TASK TO COMPLETE:
Every line that holds the word "information" needs to be copied from the data below.

Document images with source code:
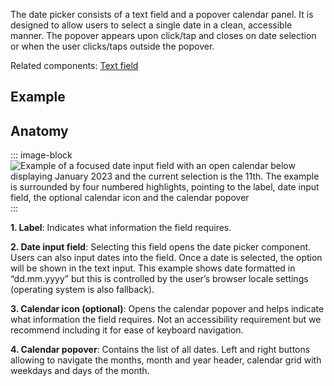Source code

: <script setup>
import Overview from './overview.md';
import Usage from './usage.md';
import Styling from './styling.md';
import Dev from './code.md';
import Accessibility from './accessibility.md';
import React from './react.md';
import data from './data.json';
import { mapFrameworkStatuses } from '../utils.js';
</script>

The date picker consists of a text field and a popover calendar panel. It is designed to allow users to select a single date in a clean, accessible manner. The popover appears upon click/tap and closes on date selection or when the user clicks/taps outside the popover.

Related components: [Text field](../textfield/index.md)

<components-status v-bind="mapFrameworkStatuses(data.frameworks)" />

## Example
<ThemeSwitcher />
<datepicker-example />

## Anatomy

::: image-block
![Example of a focused date input field with an open calendar below displaying January 2023 and the current selection is the 11th. The example is surrounded by four numbered highlights, pointing to the label, date input field, the optional calendar icon and the calendar popover](/components/datepicker/overview-1.svg)
:::


**1. Label**: Indicates what information the field requires.

**2. Date input field**: Selecting this field opens the date picker component. Users can also input dates into the field. Once a date is selected, the option will be shown in the text input. This example shows date formatted in “dd.mm.yyyy” but this is controlled by the user’s browser locale settings (operating system is also fallback).

**3. Calendar icon (optional)**: Opens the calendar popover and helps indicate what information the field requires. Not an accessibility requirement but we recommend including it for ease of keyboard navigation.

**4. Calendar popover**: Contains the list of all dates. Left and right buttons allowing to navigate the months, month and year header, calendar grid with weekdays and days of the month.

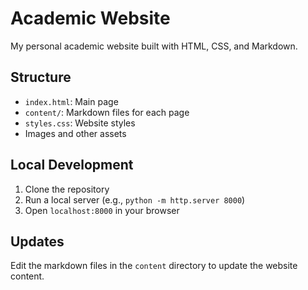 # Academic Website

My personal academic website built with HTML, CSS, and Markdown.

## Structure
- `index.html`: Main page
- `content/`: Markdown files for each page
- `styles.css`: Website styles
- Images and other assets

## Local Development
1. Clone the repository
2. Run a local server (e.g., `python -m http.server 8000`)
3. Open `localhost:8000` in your browser

## Updates
Edit the markdown files in the `content` directory to update the website content.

COMPLETED TASK:
**1. Label**: Indicates what information the field requires.
**3. Calendar icon (optional)**: Opens the calendar popover and helps indicate what information the field requires. Not an accessibility requirement but we recommend including it for ease of keyboard navigation.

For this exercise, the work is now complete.